Thursday, August 22, 2013

Manning v. Ellsberg

Updated

A lot of people have made a big deal out of the fact that Daniel Ellsberg has been a vigorous defender of Bradley Chelsea Manning (and also, a little more tentatively, of Edward Snowden). Ellsberg has repeatedly emphasized that "Manning c'est moi."

For people of a certain age and set of political commitments, Ellsberg's defense of Manning has raised a specter: Does doubting the propriety of these contemporary leakers implicitly reneg on one's long-held political commitments about the Vietnam War? Does thinking that these leakers were out of line mean that one has become some sort of Establishment-kowtowing moral midget?

The salient difference between Manning and Ellsberg, it seems to me, has to do less with the nature of their acts, than with the nature of the wars they were aiming to undermine. 

Let us begin by observing plainly that as a general matter leaking is an ethical violation: a violation of the trust of the organization one belongs to. This violation may be justified, of course, if the organization one belongs to is itself committing gross ethical violations that justify the fundamental disruption of the mission of these organizations, or of specific wrong-doers within these organizations.

In this sense, the burden of proof must be on the whistleblower: to prove that the crimes he is exposing are so serious not only that the disruption of the organization is justified but also that the leak is the only way to achieve this disruption. Any other view, it seems to me, is tantamount to suggesting that anyone at any level of any organization has the unilateral right to expose anything he wants any time he sees fit—and plainly no large organization of any sort can be run on these terms, regardless of mission.

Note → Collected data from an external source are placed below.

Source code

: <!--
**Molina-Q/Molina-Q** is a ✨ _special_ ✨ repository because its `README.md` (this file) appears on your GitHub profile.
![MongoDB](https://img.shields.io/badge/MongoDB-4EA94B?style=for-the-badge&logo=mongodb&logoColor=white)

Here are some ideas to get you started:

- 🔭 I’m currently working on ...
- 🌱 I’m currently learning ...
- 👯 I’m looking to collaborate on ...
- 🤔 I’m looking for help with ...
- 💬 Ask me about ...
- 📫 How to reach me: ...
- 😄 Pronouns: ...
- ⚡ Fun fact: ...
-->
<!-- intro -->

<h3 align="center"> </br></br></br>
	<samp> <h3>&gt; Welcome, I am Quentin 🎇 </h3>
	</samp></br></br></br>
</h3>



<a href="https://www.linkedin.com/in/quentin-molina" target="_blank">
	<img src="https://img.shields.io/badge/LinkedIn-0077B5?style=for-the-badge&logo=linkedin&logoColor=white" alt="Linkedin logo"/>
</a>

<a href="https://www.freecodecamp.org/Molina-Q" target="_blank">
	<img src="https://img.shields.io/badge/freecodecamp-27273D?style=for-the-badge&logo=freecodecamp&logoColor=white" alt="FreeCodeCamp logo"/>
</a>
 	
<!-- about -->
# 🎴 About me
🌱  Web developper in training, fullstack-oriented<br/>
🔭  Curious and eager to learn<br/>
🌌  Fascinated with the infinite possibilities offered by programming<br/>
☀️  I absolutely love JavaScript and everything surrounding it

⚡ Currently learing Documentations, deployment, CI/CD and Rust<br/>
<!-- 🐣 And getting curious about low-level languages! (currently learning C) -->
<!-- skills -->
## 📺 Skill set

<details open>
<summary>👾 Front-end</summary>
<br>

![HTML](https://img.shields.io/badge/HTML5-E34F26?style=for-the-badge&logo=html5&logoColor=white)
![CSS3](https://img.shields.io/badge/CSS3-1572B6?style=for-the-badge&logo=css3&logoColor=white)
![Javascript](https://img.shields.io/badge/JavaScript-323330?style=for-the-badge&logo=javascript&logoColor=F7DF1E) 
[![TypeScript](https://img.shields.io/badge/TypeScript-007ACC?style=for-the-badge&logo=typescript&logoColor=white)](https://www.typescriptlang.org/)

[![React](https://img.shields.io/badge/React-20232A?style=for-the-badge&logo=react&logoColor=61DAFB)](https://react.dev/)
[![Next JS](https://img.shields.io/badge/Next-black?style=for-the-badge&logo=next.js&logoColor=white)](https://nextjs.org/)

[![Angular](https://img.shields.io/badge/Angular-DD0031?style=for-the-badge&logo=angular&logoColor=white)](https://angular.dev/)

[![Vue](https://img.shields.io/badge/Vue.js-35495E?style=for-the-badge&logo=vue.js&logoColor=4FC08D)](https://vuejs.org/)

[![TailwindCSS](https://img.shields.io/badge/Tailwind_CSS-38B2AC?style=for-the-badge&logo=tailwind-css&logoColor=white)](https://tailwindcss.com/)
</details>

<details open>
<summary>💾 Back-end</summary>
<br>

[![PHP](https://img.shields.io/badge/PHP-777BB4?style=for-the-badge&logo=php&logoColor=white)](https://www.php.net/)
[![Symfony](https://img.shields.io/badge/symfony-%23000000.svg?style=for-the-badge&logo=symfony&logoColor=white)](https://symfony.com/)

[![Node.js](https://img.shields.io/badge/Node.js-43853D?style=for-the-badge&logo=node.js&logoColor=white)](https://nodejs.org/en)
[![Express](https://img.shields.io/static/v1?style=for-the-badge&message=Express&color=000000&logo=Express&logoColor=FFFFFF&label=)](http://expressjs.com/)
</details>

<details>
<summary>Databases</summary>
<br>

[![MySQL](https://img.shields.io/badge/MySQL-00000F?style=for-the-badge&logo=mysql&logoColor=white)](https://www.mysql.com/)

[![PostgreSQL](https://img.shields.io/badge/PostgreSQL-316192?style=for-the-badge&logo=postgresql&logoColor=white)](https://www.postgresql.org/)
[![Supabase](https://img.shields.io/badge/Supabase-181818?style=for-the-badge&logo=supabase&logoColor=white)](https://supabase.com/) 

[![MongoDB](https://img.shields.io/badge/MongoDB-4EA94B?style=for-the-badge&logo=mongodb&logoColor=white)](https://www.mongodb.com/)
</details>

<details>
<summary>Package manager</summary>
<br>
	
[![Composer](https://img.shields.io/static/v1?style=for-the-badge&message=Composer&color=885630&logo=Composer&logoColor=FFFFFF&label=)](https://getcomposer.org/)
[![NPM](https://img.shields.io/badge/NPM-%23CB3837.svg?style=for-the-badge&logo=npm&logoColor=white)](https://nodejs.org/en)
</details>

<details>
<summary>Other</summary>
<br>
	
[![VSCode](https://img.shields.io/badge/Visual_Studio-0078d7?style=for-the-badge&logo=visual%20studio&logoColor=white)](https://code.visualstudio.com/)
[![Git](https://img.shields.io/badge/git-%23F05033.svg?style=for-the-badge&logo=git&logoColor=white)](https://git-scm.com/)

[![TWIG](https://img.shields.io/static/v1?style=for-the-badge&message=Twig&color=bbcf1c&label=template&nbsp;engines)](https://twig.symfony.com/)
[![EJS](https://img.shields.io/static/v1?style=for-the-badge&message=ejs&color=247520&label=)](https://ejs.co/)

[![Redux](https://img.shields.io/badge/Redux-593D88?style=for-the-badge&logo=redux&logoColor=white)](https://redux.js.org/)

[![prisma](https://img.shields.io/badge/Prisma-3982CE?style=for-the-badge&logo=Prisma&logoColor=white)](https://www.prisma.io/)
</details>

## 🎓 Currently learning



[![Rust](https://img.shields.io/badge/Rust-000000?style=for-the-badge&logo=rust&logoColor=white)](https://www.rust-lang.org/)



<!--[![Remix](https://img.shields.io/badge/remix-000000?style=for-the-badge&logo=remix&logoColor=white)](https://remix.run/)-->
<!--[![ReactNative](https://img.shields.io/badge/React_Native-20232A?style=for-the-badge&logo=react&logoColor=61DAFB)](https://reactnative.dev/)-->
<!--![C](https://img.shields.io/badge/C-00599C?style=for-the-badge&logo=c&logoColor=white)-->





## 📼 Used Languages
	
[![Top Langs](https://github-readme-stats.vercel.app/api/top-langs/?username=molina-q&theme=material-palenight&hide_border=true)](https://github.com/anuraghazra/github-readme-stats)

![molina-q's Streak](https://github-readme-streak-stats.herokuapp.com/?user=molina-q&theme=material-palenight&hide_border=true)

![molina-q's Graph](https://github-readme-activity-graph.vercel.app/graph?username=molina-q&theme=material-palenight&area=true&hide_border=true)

The distinction, to me, between Manning and Ellsberg has to do with the nature of the war and the government in each case. From my historical vantage point, the Vietnam War (by 1965 probably and by 1971 certainly) absolutely was such a criminal enterprise that it justified radical measures of institutional disruption of the sort that Ellsberg attempted. Crucially, it was a criminal enterprise not just in its origins, but in its daily implementation: Millions of Vietnamese were being killed, and 100+ American draftees per week were dying in the name of a cause which was not just hopeless but in itself a grave injustice. Under these circumstances, throwing one's body on the gears to stop the operation of the machine, to paraphrase Mario Savio, was more than justified, it was approaching a duty. Ellsberg, for this reason, remains a hero to me.

What I would ask is this: do you believe the same of our current war(s)? To defend Manning's actions, one must make the case that the general operations of the institutions he was attempting to disrupt — not just the Iraq War, let us be clear, but the State Department generally — are so corrupt and evil that they demand such disruption. We are not talking about the origins of the war, the lies that justified it to begin with, but its actual practice. Was it a systematically criminal affair, justifying wholesale leaking in order to disrupt the general functioning of the state (as opposed to narrowly targeted retail leaks about specific incidents)?

To put it in comparative terms: Is Obama's White House no different in its essentials from Nixon's? Is the way the current Long War being prosecuted as criminally murderously as the way the Vietnam War was waged? Perhaps most provocatively: are the Islamic fundamentalist non-state actors, against which the US national security apparatus is primarily arrayed today, no different in their essentials from the national liberation movements of the Global South that the US national security apparatus of 1971 was primarily arrayed against? Believing that Manning is no different from Ellsberg requires answering all these questions mostly in the affirmative.